The alboka is a typical wind instrument from the Basque Country. It is usually used in rural zones. It comes from the Arabic “al-Buq” (the horn), but its origins are not clear. From the first references found, it is speculated that it could have an Asian origin and it could have arrived with the Omeia conquest of Hispania during the medieval ages.
It has a curious morphology, with a wood body (handle piece), two melody pipes, a horn which amplifies the sound, and a mouthpiece (horn or wood) where two-single reeds are placed. One of the most important curiosities of the instrument is the fact that the two melody pipes make some notes in unison (from A to D) but the left pipe can make two or three more notes (E to G), allowing some combinations and polyphonic possibilities.

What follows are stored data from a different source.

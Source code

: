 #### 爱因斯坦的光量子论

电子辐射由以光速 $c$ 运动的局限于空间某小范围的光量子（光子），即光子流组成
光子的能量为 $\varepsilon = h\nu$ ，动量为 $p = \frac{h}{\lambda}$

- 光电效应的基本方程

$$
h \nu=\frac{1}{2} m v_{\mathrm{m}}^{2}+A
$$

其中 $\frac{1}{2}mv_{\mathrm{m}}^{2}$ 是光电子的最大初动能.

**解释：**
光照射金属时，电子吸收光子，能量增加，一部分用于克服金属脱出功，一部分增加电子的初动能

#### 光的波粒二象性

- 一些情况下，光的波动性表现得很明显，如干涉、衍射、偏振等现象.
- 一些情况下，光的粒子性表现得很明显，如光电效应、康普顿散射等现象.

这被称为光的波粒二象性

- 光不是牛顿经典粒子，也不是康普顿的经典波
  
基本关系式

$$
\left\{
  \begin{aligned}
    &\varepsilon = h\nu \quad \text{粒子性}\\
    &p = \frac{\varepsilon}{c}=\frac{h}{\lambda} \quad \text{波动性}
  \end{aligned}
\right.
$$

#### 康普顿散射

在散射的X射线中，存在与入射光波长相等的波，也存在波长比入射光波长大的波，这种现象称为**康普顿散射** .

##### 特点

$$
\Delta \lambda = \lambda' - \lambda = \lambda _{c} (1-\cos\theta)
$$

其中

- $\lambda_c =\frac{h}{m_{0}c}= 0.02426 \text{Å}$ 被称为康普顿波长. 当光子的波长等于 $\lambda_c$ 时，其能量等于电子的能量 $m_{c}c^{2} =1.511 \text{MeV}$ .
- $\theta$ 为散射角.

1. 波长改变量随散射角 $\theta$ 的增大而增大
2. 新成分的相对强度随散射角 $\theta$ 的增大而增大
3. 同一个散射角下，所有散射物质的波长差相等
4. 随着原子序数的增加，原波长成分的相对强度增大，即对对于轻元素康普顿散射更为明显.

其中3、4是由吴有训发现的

It’s well worth saying that this kind of arrangement of the parts of the instrument, with two pipes in unison and an amplification horn bell, it can also be found in some North African bagpipes as the Tunisian Mezwed. It is not the one and only of its species because we can find the same instrument in other places (gaita serrana, in Madrid).
The sound is similar to the cornamuse, sharing the continuous sound due to the specific techniques of the instrument: the circular breathing. It allows blowing at the same time you breath, producing a continuous sound.
Although it was relegated to small areas during some years, nowadays there are many albokaris and luthiers working hard to recover the instrument (Ibon Koteron, Alan Griffin…).
Els Berros de la Cort have found in the Alboka an atavistic and wild instrument. Powerful as none, it creates a sound that fits perfectly with the gralles, tarotes and all the other instruments we use. We play with an Alboka by Osses, one of the best luthier of Albokas, from Otazu (Araba).